**What to produce**. When you find the word "Finance" in a line of the entries, please copy the whole line.

[Stored entries]
################

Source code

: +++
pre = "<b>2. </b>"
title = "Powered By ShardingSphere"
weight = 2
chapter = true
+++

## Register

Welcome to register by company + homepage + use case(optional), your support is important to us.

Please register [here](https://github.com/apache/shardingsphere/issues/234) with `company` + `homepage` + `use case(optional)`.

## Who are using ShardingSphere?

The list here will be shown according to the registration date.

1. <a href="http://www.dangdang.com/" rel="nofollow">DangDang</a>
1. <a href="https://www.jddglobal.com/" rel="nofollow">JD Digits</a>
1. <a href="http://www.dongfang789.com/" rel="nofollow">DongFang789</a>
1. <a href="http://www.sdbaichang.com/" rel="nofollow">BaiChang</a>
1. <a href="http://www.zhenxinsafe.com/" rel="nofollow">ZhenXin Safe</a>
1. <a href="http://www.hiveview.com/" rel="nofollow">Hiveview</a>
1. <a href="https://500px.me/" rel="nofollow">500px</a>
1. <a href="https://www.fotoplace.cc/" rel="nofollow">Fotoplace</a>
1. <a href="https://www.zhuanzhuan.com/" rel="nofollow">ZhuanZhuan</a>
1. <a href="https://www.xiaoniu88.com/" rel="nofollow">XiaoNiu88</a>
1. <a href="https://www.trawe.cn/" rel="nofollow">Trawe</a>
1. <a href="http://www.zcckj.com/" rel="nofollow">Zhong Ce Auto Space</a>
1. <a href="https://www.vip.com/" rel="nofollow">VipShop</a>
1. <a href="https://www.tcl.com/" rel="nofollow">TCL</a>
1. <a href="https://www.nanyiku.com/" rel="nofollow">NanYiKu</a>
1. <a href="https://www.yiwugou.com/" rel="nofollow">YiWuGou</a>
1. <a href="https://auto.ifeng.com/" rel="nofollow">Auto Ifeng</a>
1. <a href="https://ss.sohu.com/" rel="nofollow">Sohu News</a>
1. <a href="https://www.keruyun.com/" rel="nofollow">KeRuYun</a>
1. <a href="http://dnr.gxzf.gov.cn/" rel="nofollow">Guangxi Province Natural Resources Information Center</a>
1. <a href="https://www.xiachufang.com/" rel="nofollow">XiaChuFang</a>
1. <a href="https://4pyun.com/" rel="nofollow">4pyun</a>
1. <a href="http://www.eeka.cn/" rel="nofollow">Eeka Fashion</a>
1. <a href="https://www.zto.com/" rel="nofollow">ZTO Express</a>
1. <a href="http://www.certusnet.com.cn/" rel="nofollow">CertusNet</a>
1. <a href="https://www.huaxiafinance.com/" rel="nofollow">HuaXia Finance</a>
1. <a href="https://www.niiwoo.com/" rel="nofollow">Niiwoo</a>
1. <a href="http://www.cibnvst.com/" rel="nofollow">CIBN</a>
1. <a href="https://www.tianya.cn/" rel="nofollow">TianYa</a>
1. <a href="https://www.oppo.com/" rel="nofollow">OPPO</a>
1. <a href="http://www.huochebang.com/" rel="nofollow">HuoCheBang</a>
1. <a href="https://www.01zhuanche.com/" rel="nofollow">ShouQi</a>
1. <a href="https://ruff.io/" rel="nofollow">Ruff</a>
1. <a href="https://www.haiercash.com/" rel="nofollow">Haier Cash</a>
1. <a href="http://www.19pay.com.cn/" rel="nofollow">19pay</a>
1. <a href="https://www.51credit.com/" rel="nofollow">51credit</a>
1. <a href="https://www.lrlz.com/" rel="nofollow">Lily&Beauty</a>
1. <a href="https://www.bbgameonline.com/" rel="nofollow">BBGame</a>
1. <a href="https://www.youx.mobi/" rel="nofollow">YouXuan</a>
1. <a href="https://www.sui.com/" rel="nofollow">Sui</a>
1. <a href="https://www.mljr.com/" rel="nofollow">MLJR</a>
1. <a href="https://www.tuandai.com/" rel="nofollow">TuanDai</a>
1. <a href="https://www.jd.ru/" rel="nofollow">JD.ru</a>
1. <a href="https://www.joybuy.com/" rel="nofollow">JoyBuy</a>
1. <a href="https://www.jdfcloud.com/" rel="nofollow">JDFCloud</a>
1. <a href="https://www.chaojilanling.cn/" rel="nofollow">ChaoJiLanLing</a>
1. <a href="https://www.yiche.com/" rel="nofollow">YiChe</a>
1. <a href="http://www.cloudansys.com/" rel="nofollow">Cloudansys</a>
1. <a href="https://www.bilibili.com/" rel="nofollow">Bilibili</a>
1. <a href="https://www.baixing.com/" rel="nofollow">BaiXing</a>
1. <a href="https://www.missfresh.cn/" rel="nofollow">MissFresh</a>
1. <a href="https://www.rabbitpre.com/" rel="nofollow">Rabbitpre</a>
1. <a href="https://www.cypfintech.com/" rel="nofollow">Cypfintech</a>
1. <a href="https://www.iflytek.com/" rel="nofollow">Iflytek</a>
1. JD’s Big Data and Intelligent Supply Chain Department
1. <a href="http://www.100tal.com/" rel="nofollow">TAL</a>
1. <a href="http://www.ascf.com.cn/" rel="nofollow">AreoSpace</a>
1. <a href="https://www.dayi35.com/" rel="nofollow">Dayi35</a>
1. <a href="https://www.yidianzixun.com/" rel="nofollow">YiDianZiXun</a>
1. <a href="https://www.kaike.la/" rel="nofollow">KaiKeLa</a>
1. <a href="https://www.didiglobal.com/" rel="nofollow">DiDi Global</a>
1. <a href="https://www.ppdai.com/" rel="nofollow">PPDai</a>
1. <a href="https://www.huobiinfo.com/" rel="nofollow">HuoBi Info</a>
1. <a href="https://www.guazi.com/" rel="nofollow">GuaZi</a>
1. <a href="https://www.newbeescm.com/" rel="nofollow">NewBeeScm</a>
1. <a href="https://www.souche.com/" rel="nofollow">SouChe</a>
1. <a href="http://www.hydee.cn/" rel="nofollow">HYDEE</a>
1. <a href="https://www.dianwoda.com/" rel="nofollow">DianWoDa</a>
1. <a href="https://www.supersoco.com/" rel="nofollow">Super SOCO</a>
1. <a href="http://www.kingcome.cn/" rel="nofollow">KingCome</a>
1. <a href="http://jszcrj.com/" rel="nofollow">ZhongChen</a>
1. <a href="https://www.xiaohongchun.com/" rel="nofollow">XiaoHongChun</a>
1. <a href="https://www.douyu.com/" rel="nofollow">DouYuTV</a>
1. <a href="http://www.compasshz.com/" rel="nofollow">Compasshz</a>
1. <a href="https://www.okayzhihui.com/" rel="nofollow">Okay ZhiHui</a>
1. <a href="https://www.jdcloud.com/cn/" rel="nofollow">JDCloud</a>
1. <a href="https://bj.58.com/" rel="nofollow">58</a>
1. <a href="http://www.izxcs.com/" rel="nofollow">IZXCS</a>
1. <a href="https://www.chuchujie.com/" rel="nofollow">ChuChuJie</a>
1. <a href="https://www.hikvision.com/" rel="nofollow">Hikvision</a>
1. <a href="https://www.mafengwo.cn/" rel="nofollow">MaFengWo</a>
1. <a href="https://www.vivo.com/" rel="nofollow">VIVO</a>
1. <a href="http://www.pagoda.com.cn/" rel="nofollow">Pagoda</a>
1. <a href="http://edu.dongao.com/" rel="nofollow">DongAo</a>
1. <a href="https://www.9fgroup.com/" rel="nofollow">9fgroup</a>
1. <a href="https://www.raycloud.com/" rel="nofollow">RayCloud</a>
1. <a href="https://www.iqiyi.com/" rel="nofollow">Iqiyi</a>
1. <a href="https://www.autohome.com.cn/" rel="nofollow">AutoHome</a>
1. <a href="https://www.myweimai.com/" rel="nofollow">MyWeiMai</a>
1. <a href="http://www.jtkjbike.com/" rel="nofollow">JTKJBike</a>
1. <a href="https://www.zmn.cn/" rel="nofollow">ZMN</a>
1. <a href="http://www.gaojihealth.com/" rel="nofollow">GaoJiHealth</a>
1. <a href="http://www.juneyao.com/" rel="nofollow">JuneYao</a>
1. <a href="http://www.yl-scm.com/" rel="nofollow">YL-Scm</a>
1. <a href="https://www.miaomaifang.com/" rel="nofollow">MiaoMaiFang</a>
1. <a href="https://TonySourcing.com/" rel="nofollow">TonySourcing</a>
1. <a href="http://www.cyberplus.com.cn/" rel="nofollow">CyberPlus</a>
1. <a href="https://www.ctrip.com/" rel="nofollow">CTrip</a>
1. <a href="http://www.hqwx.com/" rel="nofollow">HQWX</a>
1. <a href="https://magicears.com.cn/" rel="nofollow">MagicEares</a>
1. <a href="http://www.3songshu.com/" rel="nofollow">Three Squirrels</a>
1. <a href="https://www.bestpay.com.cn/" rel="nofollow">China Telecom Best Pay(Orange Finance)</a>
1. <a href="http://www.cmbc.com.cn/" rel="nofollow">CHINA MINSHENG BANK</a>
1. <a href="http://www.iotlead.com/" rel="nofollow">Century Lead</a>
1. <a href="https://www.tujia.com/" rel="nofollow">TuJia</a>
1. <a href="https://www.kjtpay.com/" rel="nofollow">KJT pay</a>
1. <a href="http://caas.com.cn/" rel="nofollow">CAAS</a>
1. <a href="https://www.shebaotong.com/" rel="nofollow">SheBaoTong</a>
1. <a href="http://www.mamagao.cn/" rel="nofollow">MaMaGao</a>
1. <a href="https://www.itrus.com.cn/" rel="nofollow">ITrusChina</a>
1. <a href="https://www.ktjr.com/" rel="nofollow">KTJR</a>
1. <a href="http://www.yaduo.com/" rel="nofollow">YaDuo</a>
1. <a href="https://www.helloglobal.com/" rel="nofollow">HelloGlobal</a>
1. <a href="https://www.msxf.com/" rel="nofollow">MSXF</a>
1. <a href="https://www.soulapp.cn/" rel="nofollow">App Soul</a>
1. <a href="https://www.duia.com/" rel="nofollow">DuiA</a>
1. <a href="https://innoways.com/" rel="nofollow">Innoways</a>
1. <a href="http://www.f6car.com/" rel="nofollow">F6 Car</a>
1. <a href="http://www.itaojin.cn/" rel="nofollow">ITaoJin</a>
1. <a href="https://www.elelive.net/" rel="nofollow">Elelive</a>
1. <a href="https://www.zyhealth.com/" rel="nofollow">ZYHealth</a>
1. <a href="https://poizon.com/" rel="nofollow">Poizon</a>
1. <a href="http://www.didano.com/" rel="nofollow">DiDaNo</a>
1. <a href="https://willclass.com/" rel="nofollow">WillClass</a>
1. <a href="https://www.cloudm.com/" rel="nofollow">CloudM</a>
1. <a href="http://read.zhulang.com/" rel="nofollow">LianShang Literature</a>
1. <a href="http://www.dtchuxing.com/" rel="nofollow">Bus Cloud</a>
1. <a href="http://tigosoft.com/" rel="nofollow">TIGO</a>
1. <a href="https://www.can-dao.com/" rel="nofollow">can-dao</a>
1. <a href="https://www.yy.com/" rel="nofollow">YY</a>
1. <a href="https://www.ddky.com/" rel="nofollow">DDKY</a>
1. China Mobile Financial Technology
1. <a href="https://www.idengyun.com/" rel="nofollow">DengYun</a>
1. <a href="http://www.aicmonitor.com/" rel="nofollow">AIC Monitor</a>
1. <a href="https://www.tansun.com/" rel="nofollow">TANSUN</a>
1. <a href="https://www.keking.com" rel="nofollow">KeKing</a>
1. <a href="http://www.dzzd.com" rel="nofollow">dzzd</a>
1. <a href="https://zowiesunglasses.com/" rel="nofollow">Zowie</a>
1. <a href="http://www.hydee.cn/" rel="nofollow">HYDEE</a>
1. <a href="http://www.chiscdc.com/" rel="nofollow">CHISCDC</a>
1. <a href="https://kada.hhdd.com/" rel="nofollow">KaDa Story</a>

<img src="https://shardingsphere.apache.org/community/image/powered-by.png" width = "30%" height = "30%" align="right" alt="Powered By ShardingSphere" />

################

**The answer**.
1. <a href="https://www.huaxiafinance.com/" rel="nofollow">HuaXia Finance</a>
1. <a href="https://www.bestpay.com.cn/" rel="nofollow">China Telecom Best Pay(Orange Finance)</a>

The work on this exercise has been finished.